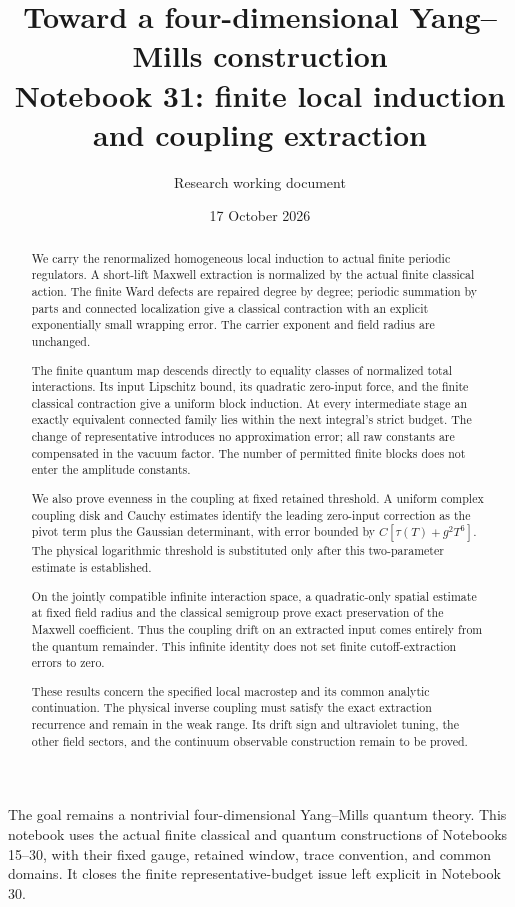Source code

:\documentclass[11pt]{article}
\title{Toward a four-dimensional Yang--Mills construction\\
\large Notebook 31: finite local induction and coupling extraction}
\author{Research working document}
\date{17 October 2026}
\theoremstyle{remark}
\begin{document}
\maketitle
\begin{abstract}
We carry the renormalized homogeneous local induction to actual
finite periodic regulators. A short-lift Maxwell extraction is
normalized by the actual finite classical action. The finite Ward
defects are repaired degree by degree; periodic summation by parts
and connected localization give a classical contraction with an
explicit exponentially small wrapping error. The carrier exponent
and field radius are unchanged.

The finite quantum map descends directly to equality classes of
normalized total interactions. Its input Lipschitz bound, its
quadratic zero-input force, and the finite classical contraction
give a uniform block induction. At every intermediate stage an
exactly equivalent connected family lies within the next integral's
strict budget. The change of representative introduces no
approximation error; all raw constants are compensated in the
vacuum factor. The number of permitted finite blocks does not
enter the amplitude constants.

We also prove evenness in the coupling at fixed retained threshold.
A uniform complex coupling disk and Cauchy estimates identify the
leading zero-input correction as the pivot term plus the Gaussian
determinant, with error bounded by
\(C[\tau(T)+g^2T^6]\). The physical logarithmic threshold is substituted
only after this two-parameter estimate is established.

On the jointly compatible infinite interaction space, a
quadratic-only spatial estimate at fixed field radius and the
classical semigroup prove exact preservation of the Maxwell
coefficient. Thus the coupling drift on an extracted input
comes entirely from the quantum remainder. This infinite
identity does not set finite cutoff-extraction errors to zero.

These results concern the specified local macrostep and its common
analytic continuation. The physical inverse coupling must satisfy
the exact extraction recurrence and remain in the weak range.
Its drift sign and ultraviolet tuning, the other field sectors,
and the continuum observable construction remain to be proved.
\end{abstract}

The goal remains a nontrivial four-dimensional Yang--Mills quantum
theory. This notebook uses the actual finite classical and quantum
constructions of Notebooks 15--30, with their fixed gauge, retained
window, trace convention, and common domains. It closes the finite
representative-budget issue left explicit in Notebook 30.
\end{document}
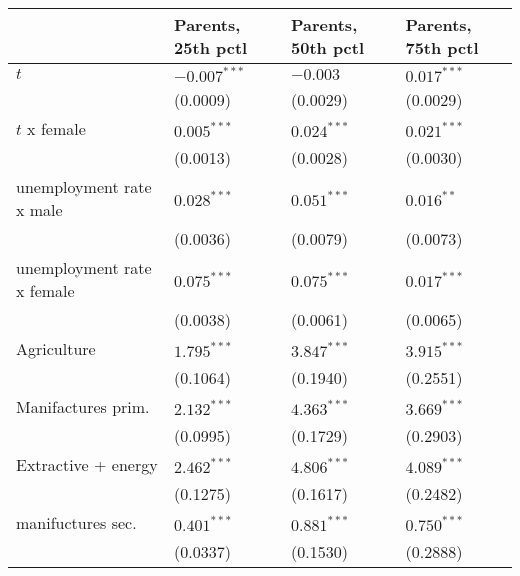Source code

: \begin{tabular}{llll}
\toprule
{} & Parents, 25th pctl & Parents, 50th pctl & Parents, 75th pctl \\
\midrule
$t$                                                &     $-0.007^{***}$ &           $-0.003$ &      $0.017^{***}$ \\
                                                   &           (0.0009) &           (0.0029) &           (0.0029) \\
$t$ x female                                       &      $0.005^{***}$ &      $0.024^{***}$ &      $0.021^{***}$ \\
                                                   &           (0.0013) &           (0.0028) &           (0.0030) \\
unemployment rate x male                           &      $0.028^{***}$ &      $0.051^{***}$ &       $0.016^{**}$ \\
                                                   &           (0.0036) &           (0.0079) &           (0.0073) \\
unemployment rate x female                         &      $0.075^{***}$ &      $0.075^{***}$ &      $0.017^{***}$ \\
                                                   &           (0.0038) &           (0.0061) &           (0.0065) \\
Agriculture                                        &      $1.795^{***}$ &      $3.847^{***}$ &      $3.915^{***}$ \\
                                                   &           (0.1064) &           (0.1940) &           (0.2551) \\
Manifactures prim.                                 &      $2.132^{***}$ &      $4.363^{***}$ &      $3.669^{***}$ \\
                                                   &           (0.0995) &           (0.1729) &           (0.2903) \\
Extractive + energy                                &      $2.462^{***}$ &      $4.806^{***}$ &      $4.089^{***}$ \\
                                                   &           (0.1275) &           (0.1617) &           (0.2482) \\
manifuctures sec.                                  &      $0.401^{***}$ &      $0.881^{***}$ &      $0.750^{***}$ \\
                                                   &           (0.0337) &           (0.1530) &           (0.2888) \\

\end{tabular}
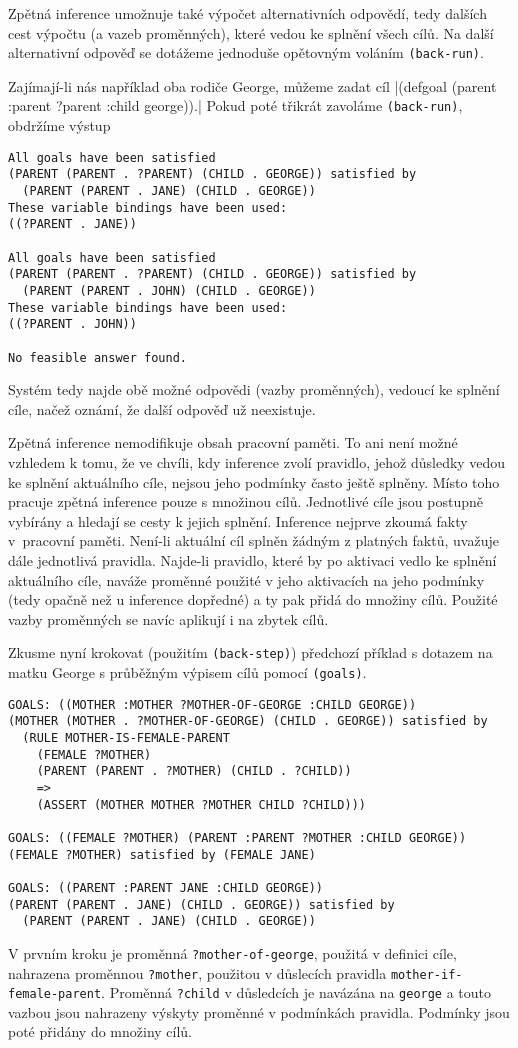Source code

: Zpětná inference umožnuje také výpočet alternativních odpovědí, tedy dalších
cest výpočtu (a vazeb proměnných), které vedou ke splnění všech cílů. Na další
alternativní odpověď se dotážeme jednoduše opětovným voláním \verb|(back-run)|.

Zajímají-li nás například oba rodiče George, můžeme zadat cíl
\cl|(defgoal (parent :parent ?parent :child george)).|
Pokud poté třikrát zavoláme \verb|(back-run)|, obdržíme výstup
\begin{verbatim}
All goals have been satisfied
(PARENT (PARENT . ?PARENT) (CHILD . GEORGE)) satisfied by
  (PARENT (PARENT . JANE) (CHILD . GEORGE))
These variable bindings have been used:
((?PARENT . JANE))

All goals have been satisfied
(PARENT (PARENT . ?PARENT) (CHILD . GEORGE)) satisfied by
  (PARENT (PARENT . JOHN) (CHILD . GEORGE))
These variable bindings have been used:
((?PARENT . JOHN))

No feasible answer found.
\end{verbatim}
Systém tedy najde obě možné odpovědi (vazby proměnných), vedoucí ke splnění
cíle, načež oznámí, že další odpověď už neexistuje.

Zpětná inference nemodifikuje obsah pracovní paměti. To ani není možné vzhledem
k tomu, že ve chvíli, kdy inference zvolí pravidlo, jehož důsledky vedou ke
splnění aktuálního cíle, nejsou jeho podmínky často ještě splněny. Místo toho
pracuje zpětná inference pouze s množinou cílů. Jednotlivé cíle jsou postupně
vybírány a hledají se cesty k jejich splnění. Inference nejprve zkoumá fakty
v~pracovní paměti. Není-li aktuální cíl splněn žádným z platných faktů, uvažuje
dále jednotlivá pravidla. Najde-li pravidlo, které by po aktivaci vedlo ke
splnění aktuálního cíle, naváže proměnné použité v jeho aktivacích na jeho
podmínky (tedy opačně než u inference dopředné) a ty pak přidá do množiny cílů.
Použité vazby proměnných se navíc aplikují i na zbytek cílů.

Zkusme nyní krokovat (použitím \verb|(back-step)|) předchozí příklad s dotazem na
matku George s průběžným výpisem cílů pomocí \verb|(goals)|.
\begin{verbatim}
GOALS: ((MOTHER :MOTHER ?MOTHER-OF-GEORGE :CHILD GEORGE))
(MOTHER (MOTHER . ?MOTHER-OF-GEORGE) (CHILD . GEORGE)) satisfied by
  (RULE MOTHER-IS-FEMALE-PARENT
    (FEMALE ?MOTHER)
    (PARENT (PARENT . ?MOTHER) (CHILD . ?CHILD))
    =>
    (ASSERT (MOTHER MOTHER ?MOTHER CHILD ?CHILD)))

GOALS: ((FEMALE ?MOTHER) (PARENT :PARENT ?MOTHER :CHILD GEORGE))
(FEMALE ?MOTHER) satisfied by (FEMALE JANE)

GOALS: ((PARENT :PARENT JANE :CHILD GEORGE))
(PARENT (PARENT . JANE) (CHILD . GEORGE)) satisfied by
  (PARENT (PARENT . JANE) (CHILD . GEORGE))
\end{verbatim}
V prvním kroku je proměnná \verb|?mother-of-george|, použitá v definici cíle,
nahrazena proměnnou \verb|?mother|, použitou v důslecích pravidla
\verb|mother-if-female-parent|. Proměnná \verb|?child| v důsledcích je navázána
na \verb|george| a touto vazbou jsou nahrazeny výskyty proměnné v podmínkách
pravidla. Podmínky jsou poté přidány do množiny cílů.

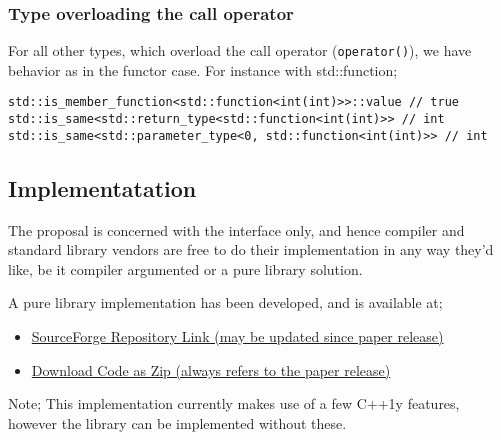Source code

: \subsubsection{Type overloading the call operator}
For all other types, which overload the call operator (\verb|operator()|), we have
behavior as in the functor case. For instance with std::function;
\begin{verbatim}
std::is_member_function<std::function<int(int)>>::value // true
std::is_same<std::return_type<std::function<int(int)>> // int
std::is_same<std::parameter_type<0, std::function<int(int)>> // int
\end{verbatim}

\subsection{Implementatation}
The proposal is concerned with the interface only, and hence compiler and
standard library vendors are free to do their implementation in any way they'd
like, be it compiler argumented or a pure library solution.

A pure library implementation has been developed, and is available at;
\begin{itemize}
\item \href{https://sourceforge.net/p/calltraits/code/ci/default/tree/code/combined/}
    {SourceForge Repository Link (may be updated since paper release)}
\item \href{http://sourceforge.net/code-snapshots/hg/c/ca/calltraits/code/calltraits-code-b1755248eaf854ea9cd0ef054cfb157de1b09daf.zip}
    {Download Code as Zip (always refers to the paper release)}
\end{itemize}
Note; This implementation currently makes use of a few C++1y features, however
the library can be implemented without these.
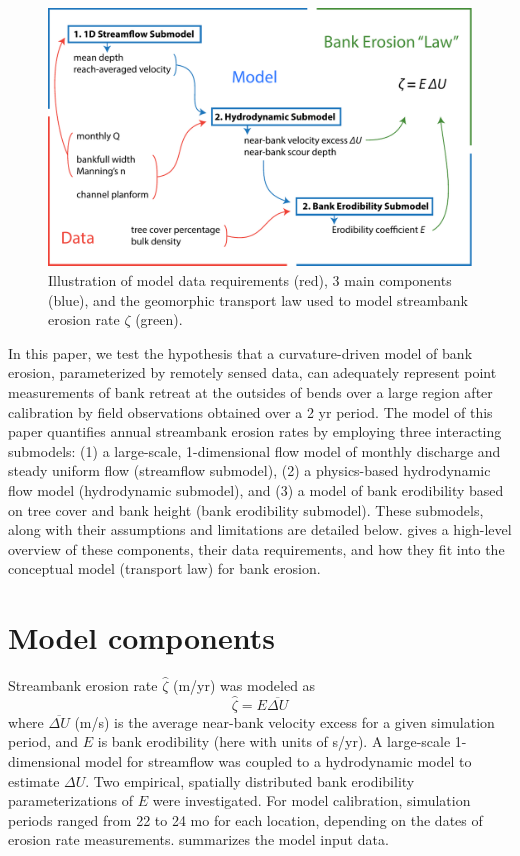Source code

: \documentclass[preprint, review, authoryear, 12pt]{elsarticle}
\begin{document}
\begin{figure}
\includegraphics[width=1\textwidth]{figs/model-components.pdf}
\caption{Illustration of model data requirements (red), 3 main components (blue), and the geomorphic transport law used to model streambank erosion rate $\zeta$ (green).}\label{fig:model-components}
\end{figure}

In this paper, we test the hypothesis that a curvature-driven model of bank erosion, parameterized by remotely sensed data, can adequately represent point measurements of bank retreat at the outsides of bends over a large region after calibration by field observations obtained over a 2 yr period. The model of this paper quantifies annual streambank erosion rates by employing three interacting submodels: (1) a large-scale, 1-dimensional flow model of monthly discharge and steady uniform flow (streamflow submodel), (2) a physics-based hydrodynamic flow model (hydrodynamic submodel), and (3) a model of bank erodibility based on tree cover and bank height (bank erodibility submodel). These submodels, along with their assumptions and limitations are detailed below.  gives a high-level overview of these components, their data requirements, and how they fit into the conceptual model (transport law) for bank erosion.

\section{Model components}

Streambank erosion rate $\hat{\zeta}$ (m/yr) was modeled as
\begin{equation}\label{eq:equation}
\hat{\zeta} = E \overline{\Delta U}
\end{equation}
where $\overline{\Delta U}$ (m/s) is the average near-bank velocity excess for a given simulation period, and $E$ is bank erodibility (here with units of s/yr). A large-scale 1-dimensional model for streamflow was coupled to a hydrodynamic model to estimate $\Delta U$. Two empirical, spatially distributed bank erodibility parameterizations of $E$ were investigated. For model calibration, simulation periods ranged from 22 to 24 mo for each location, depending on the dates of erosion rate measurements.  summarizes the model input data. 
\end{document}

> **Work instruction**
Respond with only the number of lines in the records that include the word "proměnné".

> **Expected output**
2